(EXERCISE GOAL) Determine which lines of the records include the word "navbar", and copy them.

(Stored dataset items)
========
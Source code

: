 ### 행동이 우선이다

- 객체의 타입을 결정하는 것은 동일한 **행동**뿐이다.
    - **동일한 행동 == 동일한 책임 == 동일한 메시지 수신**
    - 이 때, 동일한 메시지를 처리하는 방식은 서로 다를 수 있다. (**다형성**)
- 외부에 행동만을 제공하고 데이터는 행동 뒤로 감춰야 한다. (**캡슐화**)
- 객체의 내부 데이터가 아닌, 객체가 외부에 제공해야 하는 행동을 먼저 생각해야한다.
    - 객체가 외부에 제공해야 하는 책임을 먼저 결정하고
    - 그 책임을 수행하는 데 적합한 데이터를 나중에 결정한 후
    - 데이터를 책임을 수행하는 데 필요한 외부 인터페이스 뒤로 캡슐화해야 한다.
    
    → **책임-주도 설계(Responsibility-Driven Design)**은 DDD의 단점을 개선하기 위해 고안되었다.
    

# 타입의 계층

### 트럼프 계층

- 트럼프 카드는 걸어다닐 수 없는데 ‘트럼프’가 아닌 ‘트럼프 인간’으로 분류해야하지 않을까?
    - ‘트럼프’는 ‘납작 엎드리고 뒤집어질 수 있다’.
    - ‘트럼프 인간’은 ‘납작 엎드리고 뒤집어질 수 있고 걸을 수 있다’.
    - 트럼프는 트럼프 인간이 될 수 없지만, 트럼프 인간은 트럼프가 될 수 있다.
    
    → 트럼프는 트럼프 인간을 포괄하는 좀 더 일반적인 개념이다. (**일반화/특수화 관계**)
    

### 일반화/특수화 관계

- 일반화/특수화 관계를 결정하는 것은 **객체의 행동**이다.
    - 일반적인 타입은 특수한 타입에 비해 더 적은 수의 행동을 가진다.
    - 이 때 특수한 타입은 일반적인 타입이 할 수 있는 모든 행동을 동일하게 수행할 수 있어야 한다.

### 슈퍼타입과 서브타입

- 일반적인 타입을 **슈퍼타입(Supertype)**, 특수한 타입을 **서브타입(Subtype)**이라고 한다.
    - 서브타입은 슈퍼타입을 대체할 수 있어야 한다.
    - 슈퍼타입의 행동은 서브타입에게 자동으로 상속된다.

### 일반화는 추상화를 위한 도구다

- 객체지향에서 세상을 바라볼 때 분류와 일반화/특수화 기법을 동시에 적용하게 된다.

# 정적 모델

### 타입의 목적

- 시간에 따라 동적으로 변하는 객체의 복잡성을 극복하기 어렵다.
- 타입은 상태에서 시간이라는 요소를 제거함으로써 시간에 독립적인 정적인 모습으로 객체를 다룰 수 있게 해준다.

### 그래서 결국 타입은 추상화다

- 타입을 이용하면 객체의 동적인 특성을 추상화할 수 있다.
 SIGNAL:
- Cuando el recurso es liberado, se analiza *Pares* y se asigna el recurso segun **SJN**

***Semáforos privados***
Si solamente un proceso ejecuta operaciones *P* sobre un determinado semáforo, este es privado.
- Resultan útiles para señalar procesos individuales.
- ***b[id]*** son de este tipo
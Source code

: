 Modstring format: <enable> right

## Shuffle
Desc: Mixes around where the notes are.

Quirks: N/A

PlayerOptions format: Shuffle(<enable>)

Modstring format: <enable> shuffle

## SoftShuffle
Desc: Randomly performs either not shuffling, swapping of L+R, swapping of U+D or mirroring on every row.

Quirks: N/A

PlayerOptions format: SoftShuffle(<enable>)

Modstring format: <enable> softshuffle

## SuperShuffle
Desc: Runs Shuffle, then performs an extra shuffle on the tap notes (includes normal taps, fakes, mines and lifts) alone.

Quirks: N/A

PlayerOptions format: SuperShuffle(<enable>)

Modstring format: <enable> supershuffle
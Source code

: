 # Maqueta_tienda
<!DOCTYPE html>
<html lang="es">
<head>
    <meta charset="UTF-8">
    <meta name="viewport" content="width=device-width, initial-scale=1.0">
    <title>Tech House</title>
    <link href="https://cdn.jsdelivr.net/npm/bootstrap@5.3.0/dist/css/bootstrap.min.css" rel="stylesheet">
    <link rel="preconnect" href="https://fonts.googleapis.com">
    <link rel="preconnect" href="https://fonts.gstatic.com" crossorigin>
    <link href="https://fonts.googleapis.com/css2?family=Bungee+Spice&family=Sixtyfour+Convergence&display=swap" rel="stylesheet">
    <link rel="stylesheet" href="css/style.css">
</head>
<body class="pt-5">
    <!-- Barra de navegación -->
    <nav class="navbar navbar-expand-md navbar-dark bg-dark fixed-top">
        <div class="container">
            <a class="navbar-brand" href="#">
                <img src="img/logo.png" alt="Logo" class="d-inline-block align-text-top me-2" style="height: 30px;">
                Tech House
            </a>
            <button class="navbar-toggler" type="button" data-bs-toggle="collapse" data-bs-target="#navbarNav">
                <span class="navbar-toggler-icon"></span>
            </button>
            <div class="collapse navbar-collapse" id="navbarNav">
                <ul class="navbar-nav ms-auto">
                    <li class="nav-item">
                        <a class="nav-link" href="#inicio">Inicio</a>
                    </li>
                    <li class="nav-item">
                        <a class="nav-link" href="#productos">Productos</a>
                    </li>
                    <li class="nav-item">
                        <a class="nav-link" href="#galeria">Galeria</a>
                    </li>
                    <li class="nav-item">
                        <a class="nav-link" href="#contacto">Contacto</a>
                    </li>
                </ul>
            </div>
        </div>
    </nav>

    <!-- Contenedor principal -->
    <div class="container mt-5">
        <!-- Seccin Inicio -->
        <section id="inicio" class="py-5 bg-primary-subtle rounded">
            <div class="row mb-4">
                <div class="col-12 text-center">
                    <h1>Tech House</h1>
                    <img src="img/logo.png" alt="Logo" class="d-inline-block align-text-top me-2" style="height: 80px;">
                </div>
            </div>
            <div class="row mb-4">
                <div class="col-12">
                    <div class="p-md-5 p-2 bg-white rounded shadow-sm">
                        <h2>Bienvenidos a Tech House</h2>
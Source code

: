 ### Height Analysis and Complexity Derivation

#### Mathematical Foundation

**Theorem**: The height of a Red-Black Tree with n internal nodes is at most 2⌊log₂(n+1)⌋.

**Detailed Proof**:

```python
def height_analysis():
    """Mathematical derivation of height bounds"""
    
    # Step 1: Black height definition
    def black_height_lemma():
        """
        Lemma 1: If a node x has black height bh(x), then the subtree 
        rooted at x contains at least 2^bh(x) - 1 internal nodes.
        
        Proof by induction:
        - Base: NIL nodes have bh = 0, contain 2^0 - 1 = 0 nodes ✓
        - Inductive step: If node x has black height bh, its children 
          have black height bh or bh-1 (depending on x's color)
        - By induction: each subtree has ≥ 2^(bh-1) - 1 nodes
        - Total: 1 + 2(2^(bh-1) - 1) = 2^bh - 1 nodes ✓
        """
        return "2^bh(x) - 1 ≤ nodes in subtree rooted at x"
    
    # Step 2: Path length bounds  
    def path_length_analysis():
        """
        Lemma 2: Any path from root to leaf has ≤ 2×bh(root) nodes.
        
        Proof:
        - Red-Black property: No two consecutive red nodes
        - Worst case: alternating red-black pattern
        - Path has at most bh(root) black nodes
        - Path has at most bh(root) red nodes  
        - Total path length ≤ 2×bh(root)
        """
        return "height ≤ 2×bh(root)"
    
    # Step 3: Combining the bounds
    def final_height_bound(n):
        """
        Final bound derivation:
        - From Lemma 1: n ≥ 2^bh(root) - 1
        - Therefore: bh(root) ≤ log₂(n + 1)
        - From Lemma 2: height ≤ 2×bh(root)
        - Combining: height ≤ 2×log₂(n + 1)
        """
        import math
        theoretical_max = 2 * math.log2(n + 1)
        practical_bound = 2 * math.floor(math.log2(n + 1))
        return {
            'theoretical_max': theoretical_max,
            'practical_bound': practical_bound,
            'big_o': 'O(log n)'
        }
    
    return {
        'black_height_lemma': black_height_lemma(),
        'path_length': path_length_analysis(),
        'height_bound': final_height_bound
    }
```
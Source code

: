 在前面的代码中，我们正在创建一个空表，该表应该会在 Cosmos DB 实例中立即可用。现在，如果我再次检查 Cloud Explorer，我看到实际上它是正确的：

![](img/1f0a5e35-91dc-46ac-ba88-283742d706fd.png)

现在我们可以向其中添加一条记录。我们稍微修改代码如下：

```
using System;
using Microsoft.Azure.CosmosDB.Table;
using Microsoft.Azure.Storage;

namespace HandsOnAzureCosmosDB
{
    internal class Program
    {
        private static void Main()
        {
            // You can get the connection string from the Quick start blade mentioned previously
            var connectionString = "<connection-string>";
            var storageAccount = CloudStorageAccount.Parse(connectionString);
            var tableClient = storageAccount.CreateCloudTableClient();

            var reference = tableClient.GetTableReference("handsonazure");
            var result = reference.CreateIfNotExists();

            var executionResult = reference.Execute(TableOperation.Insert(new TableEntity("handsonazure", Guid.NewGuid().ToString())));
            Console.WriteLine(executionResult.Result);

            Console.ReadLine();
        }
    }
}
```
========
(RESPONSE TO THIS EXERCISE)
    <nav class="navbar navbar-expand-md navbar-dark bg-dark fixed-top">
            <a class="navbar-brand" href="#">
            <button class="navbar-toggler" type="button" data-bs-toggle="collapse" data-bs-target="#navbarNav">
                <span class="navbar-toggler-icon"></span>
            <div class="collapse navbar-collapse" id="navbarNav">
                <ul class="navbar-nav ms-auto">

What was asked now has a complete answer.